A line graph perhaps explains this situation best. AIJAC has produced a fact sheet with the line graph that you can download here and the raw data that was used to construct the line graph here.
Looking at the statistics, however, does invite the question why settlement housing starts clearly did outpace natural growth between 2000 and 2008, with the biggest surge happening under the centre-Left government of Labor Prime Minister Ehud Barak in 2000.
The answer can be found in an article published on September 28, 1999 in the Sydney Morning Herald [No online link available]. Correspondent Ross Dunn noted that Barak had issued tenders for 2,600 new homes in Jewish West Bank settlements within the span of just two months after he took office. Dunn approached Barak’s housing minister Yitzhak Levy for an explanation.
Dunn wrote:
…Mr Levy said most of the new homes were to be built in Jewish communities in the West Bank which are considered satellites of Jerusalem and would remain under Israeli sovereignty, even after a final peace settlement with the Palestinians.
Indeed, this strategy of building primarily in blocs Israel was expected to retain in any peace agreement was the principle which guided Israeli settlement policy not only for the Barak Government, but at a slower pace for subsequent right and centrist governments of Likud and Kadima until the election which brought Netanyahu to power in 2009.
For example, veteran US Middle East correspondent Joel Greenberg reported in an article about settlements on June 15, 2008 for the Chicago Tribune:
[Then-Prime Minister Kadima leader Ehud] Olmert and other Israeli officials have argued that the new building does not prejudice peace talks because it is in Jerusalem on land Israel considers its sovereign territory, or in large West Bank settlement blocs that Israel wants to keep and which President Bush has said must be taken into account when drawing borders in a future peace agreement.
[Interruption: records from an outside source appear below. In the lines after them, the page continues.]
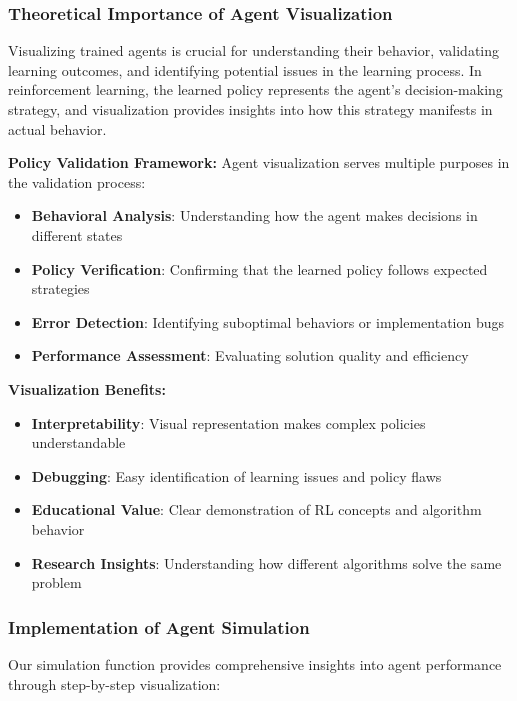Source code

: \documentclass[12pt]{article}
\begin{document}
{{{\subsubsection{Theoretical Importance of Agent Visualization}

Visualizing trained agents is crucial for understanding their behavior, validating learning outcomes, and identifying potential issues in the learning process. In reinforcement learning, the learned policy represents the agent's decision-making strategy, and visualization provides insights into how this strategy manifests in actual behavior.

\textbf{Policy Validation Framework:}
Agent visualization serves multiple purposes in the validation process:

\begin{itemize}
    \item \textbf{Behavioral Analysis}: Understanding how the agent makes decisions in different states
    \item \textbf{Policy Verification}: Confirming that the learned policy follows expected strategies
    \item \textbf{Error Detection}: Identifying suboptimal behaviors or implementation bugs
    \item \textbf{Performance Assessment}: Evaluating solution quality and efficiency
\end{itemize}

\textbf{Visualization Benefits:}
\begin{itemize}
    \item \textbf{Interpretability}: Visual representation makes complex policies understandable
    \item \textbf{Debugging}: Easy identification of learning issues and policy flaws
    \item \textbf{Educational Value}: Clear demonstration of RL concepts and algorithm behavior
    \item \textbf{Research Insights}: Understanding how different algorithms solve the same problem
\end{itemize}

\subsubsection{Implementation of Agent Simulation}

Our simulation function provides comprehensive insights into agent performance through step-by-step visualization:

}}}
\end{document}
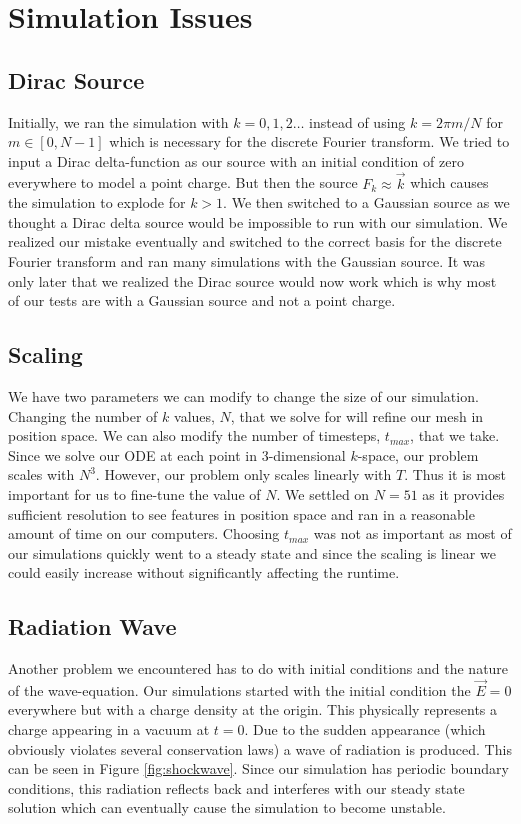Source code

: \documentclass{article}
\begin{document}
	\section{Simulation Issues}
	
	\subsection{Dirac Source}
	Initially, we ran the simulation with $k=0,1,2\dots$ instead of using $k=2\pi m/N$ for $m \in [0,N-1]$ which is necessary for the discrete Fourier transform. We tried to input a Dirac delta-function as our source with an initial condition of zero everywhere to model a point charge. But then the source $F_k \approx \vec{k}$ which causes the simulation to explode for $k>1$. We then switched to a Gaussian source as we thought a Dirac delta source would be impossible to run with our simulation. We realized our mistake eventually and switched to the correct basis for the discrete Fourier transform and ran many simulations with the Gaussian source. It was only later that we realized the Dirac source would now work which is why most of our tests are with a Gaussian source and not a point charge.
	
	\subsection{Scaling}
	We have two parameters we can modify to change the size of our simulation. Changing the number of $k$ values, $N$, that we solve for will refine our mesh in position space. We can also modify the number of timesteps, $t_{max}$, that we take. Since we solve our ODE at each point in 3-dimensional $k$-space, our problem scales with $N^3$. However, our problem only scales linearly with $T$. Thus it is most important for us to fine-tune the value of $N$. We settled on $N=51$ as it provides sufficient resolution to see features in position space and ran in a reasonable amount of time on our computers. Choosing $t_{max}$ was not as important as most of our simulations quickly went to a steady state and since the scaling is linear we could easily increase without significantly affecting the runtime.
	
	\subsection{Radiation Wave}
	Another problem we encountered has to do with initial conditions and the nature of the wave-equation. Our simulations started with the initial condition the $\vec E=0$ everywhere but with a charge density at the origin. This physically represents a charge appearing in a vacuum at $t=0$. Due to the sudden appearance (which obviously violates several conservation laws) a wave of radiation is produced. This can be seen in Figure \ref{fig:shockwave}. Since our simulation has periodic boundary conditions, this radiation reflects back and interferes with our steady state solution which can eventually cause the simulation to become unstable. 
	
\end{document}
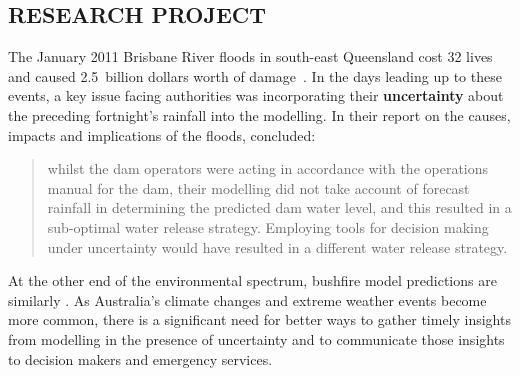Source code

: \documentclass[a4paper,fontsize=12pt]{scrartcl}
\begin{document}
\subsection*{RESEARCH PROJECT}

The January 2011 Brisbane River floods in south-east Queensland cost
32 lives and caused 2.5~billion dollars worth of
damage~\parencite{vandenhonert_2011_2011}. In the days leading up to
these events, a key issue facing authorities was incorporating their
\textbf{uncertainty} about the preceding fortnight's rainfall into the
modelling. In their report on the causes, impacts and implications of
the floods, \textcite[p1170]{vandenhonert_2011_2011} concluded:
\blockquote{whilst the dam operators were acting in accordance with
  the operations manual for the dam, their modelling did not take
  account of forecast rainfall in determining the predicted dam water
  level, and this resulted in a sub-optimal water release strategy.
  Employing tools for decision making under uncertainty would have
  resulted in a different water release strategy.} At the other end of
the environmental spectrum, bushfire model predictions are similarly
. As Australia's climate changes and extreme weather
events become more common, there is a significant need for better ways
to gather timely insights from modelling in the presence of
uncertainty and to communicate those insights to decision makers and
emergency services.
\end{document}
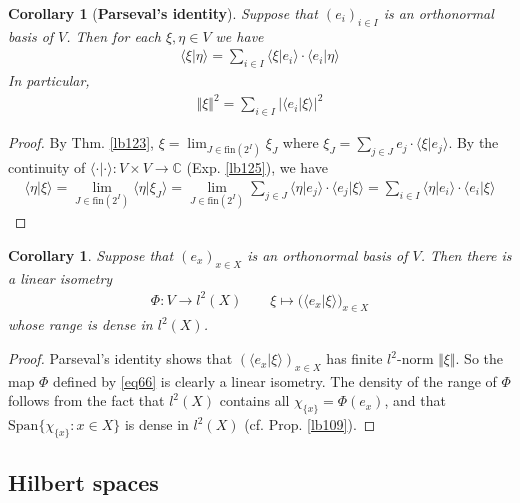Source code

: \documentclass[12pt,b5paper,notitlepage]{article}
\theoremstyle{definition}
\theoremstyle{plain}
\newtheorem{co}[df]{Corollary}
\newcommand{\Span}{\mathrm{Span}}
\newcommand{\bk}[1]{\langle {#1}\rangle}
\newcommand{\Cbb}{\mathbb C}
\newcommand{\fin}{\mathrm{fin}}
\numberwithin{equation}{section}
\begin{document}
\begin{co}[\textbf{Parseval's identity}]\label{lb601}
Suppose that $(e_i)_{i\in I}$ is an orthonormal basis of $V$. Then for each $\xi,\eta\in V$ we have
\begin{align}\label{eq246}
\bk{\xi|\eta}=\sum_{i\in I}\bk{\xi|e_i}\cdot\bk{e_i|\eta}
\end{align}
In particular,
\begin{align}
\Vert \xi\Vert^2=\sum_{i\in I}|\bk{e_i|\xi}|^2
\end{align}
\end{co}

\begin{proof}
By Thm. \ref{lb123}, $\xi=\lim_{J\in\fin(2^I)}\xi_J$ where $\xi_J=\sum_{j\in J}e_j\cdot\bk{\xi|e_j}$. By the continuity of $\bk{\cdot|\cdot}:V\times V\rightarrow\Cbb$ (Exp. \ref{lb125}), we have
\begin{align*}
\bk{\eta|\xi}=\lim_{J\in\fin(2^I)}\bk{\eta|\xi_J}=\lim_{J\in\fin(2^I)}\sum_{j\in J}\bk{\eta|e_j}\cdot\bk{e_j|\xi}=\sum_{i\in I}\bk{\eta|e_i}\cdot\bk{e_i|\xi}
\end{align*}
\end{proof}



\begin{co}\label{lb126}
Suppose that $(e_x)_{x\in X}$ is an orthonormal basis of $V$. Then there is a linear isometry
\begin{gather}\label{eq66}
\Phi:V\rightarrow l^2(X)\qquad \xi\mapsto \big(\bk{e_x|\xi})_{x\in X}
\end{gather} 
whose range is dense in $l^2(X)$.
\end{co}




\begin{proof}
Parseval's identity shows that $(\bk{e_x|\xi})_{x\in X}$ has finite $l^2$-norm $\Vert \xi\Vert$. So the map $\Phi$ defined by \eqref{eq66} is clearly a linear isometry. The density of the range of $\Phi$ follows from the fact that $l^2(X)$ contains all $\chi_{\{x\}}=\Phi(e_x)$, and that $\Span\{\chi_{\{x\}}:x\in X\}$ is dense in $l^2(X)$ (cf. Prop. \ref{lb109}).
\end{proof}




\subsection{Hilbert spaces}
\end{document}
Meanwhile, Netanyahu has gone even further – contrary to his reputation – slowing construction even within the settlement blocs to a pace that demonstrably no longer accommodates natural growth.
One final but important note: In 2004 US President George Bush provided then-Israeli Prime Minister Ariel Sharon assurances that final borders between Israel and a future Palestinian state would reflect realities on the ground and that, in the meantime, Israeli construction in its West Bank settlements would be allowed to accommodate natural growth. This was reconfirmed in 2009 by Bush’s top official in charge of Israeli-Palestinian affairs, Elliott Abrams.
Moreover, according to the Oslo Accords and its signed addendums and additions – legally binding documents recognised under international law – Israel has the right to exercise complete administrative and security control over Area C. According to these signed agreements with the Palestinian leadership, the fate of the settlements needs to be negotiated directly between the two parties as part of final status agreements.
This point and others can be found in a fact sheet on settlements AIJAC produced last year.
It is international diplomatic disregard and indifference for written and verbal assurances regarding the settlements issue – and not the existence of settlements or Israel’s tepid lifeline of services and development for the settlements – that may do the worst damage to the prospects for peace between Israel and the Palestinians.
If Israel is forced to conclude that any such agreements that Israel signs as part of a peace deal may fail to be upheld and supported by the international community, how can it sign a peace deal which will almost certainly require international security guarantees?
Such arbitrary enforcement of agreements could compromise Israel’s security while at the same time limiting its ability to defend itself from future threats from a Palestinian state – an untenable situation no Israeli leader could accept.